▶ **Data**
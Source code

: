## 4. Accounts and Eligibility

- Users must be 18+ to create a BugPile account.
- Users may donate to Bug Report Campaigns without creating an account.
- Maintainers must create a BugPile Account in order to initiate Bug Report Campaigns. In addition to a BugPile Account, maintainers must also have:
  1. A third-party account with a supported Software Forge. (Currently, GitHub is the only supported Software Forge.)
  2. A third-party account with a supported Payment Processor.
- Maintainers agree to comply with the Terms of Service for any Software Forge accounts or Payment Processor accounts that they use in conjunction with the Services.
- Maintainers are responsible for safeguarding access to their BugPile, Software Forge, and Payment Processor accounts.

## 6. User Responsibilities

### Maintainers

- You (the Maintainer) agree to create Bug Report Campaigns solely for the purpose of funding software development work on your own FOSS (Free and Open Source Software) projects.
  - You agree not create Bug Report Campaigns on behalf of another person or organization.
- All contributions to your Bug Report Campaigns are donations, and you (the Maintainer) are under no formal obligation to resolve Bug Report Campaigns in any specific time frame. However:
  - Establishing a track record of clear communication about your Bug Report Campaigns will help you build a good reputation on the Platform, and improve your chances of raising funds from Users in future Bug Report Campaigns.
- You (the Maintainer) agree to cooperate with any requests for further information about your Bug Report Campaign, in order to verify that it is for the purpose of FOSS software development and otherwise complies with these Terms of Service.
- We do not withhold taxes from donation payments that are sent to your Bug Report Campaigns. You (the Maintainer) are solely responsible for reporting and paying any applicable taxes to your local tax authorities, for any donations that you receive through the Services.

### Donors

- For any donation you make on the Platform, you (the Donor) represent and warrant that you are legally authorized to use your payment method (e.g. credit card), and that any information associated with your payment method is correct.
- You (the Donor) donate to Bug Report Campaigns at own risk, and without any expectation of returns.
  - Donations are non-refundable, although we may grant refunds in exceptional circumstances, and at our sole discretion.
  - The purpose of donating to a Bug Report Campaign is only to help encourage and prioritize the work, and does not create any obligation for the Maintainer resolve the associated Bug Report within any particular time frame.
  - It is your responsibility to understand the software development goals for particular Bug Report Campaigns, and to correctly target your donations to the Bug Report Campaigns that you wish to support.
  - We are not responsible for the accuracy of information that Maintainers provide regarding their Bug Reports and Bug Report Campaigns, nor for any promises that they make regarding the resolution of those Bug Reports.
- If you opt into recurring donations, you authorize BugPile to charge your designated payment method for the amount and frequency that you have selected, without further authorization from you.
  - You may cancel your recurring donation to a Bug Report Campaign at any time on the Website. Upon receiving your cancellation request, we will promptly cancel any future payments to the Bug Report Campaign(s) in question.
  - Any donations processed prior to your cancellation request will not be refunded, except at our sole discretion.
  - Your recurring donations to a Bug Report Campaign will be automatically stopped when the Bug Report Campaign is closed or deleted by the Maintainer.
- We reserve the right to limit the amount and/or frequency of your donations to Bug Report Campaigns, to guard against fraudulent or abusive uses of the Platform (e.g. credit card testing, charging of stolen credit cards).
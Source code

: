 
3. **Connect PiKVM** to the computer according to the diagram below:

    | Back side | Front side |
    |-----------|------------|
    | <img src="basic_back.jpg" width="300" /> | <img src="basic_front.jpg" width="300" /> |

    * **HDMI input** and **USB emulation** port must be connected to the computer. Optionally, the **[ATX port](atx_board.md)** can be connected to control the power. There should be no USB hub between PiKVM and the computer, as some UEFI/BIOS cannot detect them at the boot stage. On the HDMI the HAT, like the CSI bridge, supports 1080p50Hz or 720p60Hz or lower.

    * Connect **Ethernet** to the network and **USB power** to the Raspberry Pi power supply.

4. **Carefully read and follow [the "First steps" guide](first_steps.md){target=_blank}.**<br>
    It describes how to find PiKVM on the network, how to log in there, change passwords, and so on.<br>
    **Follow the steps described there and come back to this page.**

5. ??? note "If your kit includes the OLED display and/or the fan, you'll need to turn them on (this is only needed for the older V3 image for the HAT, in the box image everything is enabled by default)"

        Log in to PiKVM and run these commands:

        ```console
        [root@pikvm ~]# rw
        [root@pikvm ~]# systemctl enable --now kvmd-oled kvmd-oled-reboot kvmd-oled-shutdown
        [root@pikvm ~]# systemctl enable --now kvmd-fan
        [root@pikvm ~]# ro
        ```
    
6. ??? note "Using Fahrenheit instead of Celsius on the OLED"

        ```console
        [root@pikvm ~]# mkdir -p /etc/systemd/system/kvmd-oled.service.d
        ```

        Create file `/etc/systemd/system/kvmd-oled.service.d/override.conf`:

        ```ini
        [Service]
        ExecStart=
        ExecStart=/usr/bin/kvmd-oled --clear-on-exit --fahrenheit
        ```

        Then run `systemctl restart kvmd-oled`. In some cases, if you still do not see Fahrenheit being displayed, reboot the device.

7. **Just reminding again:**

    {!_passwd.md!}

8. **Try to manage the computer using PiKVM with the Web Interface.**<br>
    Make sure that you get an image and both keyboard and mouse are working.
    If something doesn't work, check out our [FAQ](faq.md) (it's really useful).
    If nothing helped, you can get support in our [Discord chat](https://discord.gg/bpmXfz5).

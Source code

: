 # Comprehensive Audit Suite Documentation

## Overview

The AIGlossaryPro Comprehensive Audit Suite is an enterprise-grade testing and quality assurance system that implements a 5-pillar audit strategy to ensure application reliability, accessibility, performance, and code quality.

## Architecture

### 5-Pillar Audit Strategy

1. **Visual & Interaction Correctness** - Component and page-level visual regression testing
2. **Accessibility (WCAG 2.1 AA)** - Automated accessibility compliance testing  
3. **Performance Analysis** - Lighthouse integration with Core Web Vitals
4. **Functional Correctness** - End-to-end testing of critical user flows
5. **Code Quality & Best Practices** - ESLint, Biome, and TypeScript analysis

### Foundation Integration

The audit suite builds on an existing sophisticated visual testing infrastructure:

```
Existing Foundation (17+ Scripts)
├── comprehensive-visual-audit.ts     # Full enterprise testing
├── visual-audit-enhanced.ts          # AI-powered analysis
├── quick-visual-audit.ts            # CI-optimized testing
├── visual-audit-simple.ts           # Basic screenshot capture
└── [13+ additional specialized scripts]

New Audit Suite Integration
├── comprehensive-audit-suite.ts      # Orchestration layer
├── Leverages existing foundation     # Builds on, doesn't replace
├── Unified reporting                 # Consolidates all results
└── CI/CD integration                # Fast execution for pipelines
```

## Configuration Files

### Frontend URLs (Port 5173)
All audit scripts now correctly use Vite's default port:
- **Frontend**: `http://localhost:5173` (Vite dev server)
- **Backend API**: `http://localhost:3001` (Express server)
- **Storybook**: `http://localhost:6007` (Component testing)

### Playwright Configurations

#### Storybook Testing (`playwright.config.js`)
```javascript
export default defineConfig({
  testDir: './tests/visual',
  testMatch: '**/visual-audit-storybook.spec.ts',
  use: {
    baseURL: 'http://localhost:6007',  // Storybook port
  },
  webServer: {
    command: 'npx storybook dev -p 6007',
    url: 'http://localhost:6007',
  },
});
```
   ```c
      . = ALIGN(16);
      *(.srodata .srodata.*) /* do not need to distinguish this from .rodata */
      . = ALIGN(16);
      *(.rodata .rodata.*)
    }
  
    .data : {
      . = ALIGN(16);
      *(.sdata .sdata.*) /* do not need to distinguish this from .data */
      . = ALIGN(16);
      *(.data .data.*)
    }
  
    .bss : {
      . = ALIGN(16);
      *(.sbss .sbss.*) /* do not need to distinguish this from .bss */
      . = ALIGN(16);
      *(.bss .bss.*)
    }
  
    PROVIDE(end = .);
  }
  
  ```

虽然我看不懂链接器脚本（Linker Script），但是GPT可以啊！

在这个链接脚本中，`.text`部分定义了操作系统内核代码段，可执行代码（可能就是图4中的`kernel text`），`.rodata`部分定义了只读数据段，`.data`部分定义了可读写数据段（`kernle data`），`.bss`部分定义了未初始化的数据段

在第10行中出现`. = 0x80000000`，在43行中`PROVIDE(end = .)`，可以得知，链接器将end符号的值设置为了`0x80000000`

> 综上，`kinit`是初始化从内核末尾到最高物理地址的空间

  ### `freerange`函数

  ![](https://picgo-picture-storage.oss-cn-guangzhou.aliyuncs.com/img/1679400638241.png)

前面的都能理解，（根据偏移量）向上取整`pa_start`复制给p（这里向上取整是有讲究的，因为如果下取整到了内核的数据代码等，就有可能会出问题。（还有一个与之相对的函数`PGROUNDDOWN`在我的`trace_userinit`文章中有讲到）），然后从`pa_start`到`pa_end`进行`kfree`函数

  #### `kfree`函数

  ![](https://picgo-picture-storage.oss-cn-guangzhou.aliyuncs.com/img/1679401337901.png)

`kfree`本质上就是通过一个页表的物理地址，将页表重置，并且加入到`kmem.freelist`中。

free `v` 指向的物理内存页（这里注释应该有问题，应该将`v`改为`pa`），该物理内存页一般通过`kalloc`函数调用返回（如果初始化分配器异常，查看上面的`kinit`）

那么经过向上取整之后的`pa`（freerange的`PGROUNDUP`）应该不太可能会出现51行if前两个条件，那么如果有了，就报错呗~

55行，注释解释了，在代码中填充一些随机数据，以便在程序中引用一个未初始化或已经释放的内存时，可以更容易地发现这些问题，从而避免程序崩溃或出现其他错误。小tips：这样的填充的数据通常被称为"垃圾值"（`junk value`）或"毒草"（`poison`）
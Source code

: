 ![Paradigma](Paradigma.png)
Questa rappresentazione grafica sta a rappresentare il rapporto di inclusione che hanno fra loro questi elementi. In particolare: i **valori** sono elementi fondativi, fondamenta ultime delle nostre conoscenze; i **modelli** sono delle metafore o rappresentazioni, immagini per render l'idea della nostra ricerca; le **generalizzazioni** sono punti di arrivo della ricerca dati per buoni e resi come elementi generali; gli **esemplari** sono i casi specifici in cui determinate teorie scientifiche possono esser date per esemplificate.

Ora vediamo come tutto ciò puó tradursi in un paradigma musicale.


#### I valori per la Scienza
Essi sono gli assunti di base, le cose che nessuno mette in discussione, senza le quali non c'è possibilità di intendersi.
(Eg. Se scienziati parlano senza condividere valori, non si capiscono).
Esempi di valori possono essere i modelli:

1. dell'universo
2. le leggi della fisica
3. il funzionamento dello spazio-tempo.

▶ **Aim of the task**
Filter the entries above down to the lines containing the word "Services".

▶ **Solution to the exercise**
- Maintainers agree to comply with the Terms of Service for any Software Forge accounts or Payment Processor accounts that they use in conjunction with the Services.
- We do not withhold taxes from donation payments that are sent to your Bug Report Campaigns. You (the Maintainer) are solely responsible for reporting and paying any applicable taxes to your local tax authorities, for any donations that you receive through the Services.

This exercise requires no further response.